Curatela: quando a Justiça assume o controle
O instrumento mais conhecido é a curatela, nome técnico da antiga interdição. Segundo a advogada Laísa Santos, ele só é aplicado quando o portador da doença não consegue mais manifestar vontade ou administrar contas. O juiz decide com base em laudos médicos e perícia interdisciplinar, limitando a curatela aos atos patrimoniais para preservar, sempre que possível, a autonomia do interditado.
A curatela pode ser total ou parcial e inclui a nomeação de um curador, responsável legal pelas finanças do incapaz. Durante o processo, o magistrado pode exigir avaliação de psicólogo ou psiquiatra, audiências com familiares e até a oitiva do próprio interditando, caso ainda haja lucidez.
Alternativas que mantêm autonomia e evitam travar negócios
Para não esperar que a doença avance e prejudique a renda da família, advogados sugerem documentos que antecipam decisões:
- Procuração pública duradoura — permite indicar alguém de confiança para administrar contas, investimentos e até empresas.

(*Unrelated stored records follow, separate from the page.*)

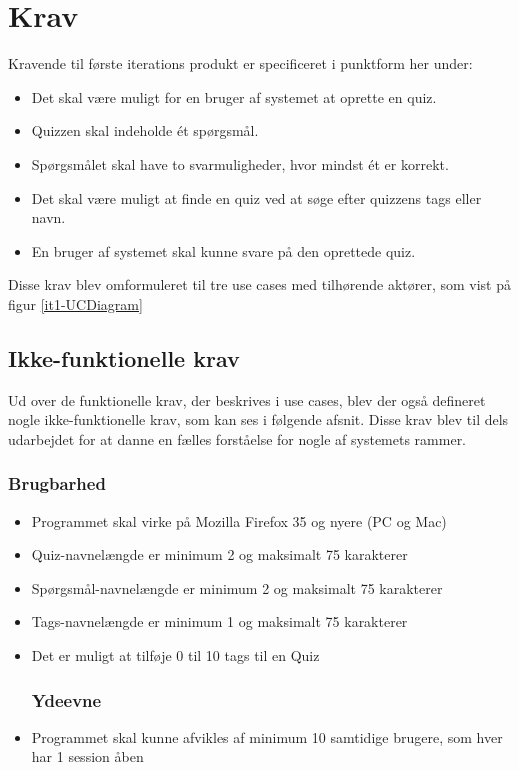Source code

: \section{Krav}
Kravende til første iterations produkt er specificeret i punktform her under:

\begin{itemize}
	\item Det skal være muligt for en bruger af systemet at oprette en quiz.
	\item Quizzen skal indeholde ét spørgsmål.
	\item Spørgsmålet skal have to svarmuligheder, hvor mindst ét er korrekt.
	\item Det skal være muligt at finde en quiz ved at søge efter quizzens tags eller navn.
	\item En bruger af systemet skal kunne svare på den oprettede quiz.
\end{itemize}

Disse krav blev omformuleret til tre use cases med tilhørende aktører, som vist på figur \ref{it1-UCDiagram}


\subsection*{Ikke-funktionelle krav}
Ud over de funktionelle krav, der beskrives i use cases, blev der også defineret nogle ikke-funktionelle krav, som kan ses i følgende afsnit. Disse krav blev til dels udarbejdet for at danne en fælles forståelse for nogle af systemets rammer.

\subsubsection*{Brugbarhed}
\begin{itemize}
	\item Programmet skal virke på Mozilla Firefox 35 og nyere (PC og Mac)
	\item Quiz-navnelængde er minimum 2 og maksimalt 75 karakterer
	\item Spørgsmål-navnelængde er minimum 2 og maksimalt 75 karakterer
	\item Tags-navnelængde er minimum 1 og maksimalt 75 karakterer
	\item Det er muligt at tilføje 0 til 10 tags til en Quiz

\subsubsection*{Ydeevne}
	\item Programmet skal kunne afvikles af minimum 10 samtidige brugere, som hver har 1 session åben

\end{itemize}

- Testamento público — define a divisão dos bens e reduz brigas que podem congelar receitas ou dividendos.
- Diretivas antecipadas de vontade — registram preferências sobre tratamentos médicos e cuidados, garantindo que o dinheiro seja usado conforme o desejo do paciente.
- Tomada de Decisão Apoiada — modelo em que o próprio titular escolhe dois apoiadores para ajudá-lo, sem perder capacidade legal.
- Mandato duradouro e holdings familiares — estruturas que centralizam ativos e facilitam a sucessão sem choque operacional.
“O simples diagnóstico de Alzheimer não invalida um testamento. O documento só perde efeito se houver prova de incapacidade no momento da assinatura”, explica Laísa Santos. Já a advogada Mariana Barsaglia Pimentel ressalta que o Judiciário costuma manter a vontade expressa enquanto havia discernimento, justamente para não interromper fontes de renda importantes.
Imagem: Internet
Empresas familiares na linha de frente
O tema é ainda mais delicado quando o idoso com demência ocupa cargo de gestão em negócios que sustentam vários familiares. Nessa situação, filhos ou sócios podem acionar a Justiça com laudos e provas de incapacidade. O juiz pode afastar o gestor e nomear curador provisório para garantir a continuidade operacional, salvaguardando empregos, lucros e dividendos.
“A legislação busca intervir o mínimo possível, equilibrando proteção e autonomia”, avalia a advogada Marina Dinamarco. Para ela, antecipar decisões é a forma mais eficiente de evitar que conflitos jurídicos congelem contas ou travem repasses que compõem o orçamento doméstico.
Na prática, quem se antecipa reduz custos de processos longos, diminui o risco de bloqueio de bens e assegura que a renda — seja aluguel, dividendos ou salário de empresa familiar — continue chegando, mesmo quando a memória falha.